Of the lines below, write out exactly those from the line with "University Protest Management" through the line with "## 📡 Observed Convergences", both included, and skip the rest.

<<<<

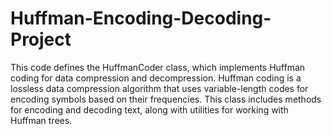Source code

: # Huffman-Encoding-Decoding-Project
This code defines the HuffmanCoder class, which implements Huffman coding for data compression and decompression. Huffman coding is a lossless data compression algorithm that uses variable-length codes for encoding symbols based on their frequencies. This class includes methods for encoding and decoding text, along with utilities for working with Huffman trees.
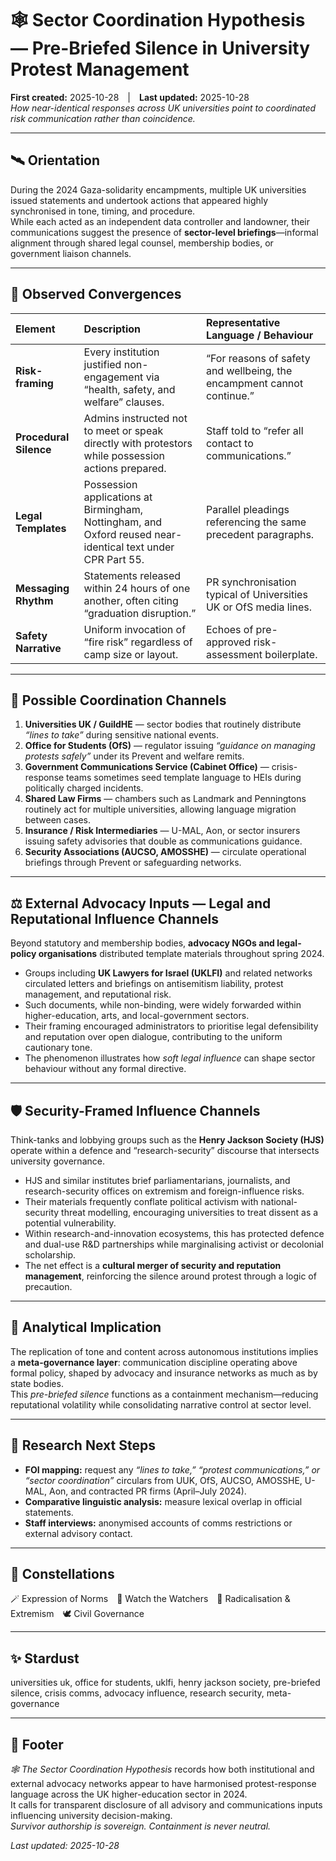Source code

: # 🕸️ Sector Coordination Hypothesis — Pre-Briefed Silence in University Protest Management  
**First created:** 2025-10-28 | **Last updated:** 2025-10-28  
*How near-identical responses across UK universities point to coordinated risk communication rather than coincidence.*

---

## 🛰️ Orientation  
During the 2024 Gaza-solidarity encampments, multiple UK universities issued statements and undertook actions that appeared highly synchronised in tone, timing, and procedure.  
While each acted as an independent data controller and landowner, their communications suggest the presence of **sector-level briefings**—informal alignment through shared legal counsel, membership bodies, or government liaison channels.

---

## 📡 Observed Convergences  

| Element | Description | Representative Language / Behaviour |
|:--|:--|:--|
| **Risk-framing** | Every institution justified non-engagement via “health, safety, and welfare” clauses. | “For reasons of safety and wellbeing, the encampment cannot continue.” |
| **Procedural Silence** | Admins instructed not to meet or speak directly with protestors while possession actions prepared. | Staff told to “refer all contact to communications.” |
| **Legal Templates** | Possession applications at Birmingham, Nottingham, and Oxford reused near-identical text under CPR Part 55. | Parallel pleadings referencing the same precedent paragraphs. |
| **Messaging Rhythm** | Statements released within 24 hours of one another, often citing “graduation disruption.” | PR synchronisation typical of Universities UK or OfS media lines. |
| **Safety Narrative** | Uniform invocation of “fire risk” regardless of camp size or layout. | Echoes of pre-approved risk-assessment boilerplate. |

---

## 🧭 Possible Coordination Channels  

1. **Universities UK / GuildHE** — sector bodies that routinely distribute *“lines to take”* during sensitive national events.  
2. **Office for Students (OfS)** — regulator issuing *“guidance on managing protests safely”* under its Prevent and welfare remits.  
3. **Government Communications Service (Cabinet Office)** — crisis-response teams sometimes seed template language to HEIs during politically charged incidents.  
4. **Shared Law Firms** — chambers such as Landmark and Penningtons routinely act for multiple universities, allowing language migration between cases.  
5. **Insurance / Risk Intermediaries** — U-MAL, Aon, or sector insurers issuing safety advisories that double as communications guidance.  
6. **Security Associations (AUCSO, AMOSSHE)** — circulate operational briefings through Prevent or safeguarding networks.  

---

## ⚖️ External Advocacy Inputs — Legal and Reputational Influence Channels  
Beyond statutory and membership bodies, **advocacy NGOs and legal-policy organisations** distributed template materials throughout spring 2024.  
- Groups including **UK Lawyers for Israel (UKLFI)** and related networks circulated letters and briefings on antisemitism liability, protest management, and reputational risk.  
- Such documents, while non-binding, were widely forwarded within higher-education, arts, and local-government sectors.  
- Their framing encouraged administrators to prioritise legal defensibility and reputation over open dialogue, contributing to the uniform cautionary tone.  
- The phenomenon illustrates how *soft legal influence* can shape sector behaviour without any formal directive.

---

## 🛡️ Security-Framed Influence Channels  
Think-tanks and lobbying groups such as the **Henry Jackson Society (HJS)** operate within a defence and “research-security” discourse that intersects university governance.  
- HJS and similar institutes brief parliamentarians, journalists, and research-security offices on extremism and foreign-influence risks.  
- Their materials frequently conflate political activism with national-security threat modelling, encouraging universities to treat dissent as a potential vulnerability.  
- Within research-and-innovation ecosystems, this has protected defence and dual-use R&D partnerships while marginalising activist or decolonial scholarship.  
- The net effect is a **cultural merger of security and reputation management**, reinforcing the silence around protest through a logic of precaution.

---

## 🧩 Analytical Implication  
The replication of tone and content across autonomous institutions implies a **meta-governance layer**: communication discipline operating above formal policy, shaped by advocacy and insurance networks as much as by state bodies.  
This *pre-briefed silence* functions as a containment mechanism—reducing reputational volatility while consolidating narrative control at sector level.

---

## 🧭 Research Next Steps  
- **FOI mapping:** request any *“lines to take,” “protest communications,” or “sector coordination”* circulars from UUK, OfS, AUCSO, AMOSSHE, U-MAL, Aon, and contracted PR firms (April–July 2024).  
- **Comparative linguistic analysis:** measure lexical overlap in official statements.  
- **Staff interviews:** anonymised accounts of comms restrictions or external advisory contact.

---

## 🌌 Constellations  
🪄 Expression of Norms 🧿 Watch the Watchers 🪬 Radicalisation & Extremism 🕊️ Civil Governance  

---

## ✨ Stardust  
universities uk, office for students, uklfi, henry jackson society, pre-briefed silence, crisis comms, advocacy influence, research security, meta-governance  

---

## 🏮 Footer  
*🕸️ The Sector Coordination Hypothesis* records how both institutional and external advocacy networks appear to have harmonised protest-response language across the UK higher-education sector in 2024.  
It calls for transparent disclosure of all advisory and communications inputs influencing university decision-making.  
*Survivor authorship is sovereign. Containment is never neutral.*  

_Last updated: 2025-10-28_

>>>>
<<<<

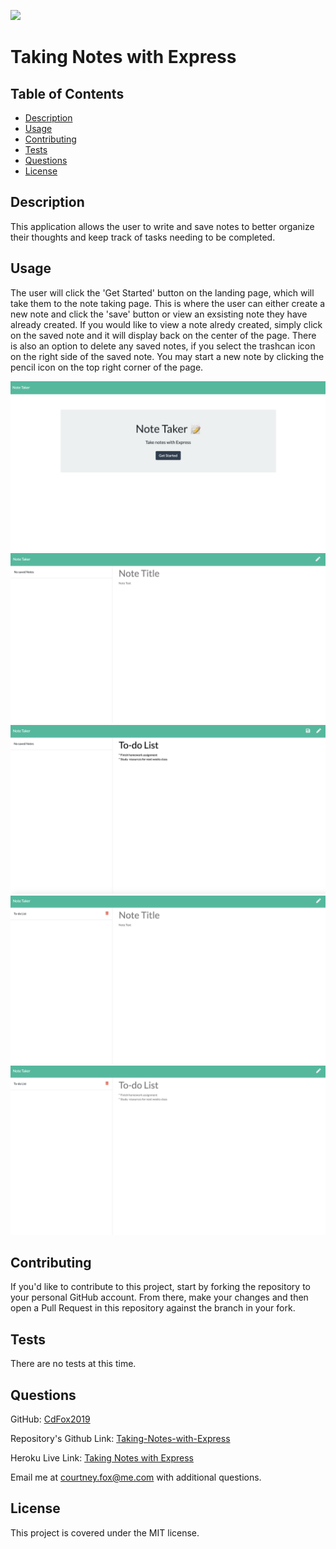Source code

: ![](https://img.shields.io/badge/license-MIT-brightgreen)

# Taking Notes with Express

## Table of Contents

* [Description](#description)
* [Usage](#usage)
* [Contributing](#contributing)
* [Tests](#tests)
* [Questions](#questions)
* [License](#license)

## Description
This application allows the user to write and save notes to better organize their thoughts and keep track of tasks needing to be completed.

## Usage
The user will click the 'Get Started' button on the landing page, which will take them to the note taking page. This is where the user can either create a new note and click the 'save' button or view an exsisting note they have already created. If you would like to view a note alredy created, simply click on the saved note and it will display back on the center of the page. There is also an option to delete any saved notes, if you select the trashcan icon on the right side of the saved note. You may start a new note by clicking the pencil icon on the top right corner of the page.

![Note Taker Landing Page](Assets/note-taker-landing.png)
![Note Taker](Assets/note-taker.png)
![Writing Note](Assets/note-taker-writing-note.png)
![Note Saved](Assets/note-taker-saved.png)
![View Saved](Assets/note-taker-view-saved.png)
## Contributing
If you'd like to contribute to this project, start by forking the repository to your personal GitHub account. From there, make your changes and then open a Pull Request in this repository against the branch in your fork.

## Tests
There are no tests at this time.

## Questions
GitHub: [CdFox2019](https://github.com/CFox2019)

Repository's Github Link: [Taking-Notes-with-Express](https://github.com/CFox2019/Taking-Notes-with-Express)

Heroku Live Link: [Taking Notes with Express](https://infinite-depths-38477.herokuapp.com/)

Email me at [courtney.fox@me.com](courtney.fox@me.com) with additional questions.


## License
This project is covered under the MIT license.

>>>>

Answer to this exercise:
: # 🕸️ Sector Coordination Hypothesis — Pre-Briefed Silence in University Protest Management  
**First created:** 2025-10-28 | **Last updated:** 2025-10-28  
*How near-identical responses across UK universities point to coordinated risk communication rather than coincidence.*

---

## 🛰️ Orientation  
During the 2024 Gaza-solidarity encampments, multiple UK universities issued statements and undertook actions that appeared highly synchronised in tone, timing, and procedure.  
While each acted as an independent data controller and landowner, their communications suggest the presence of **sector-level briefings**—informal alignment through shared legal counsel, membership bodies, or government liaison channels.

---

## 📡 Observed Convergences  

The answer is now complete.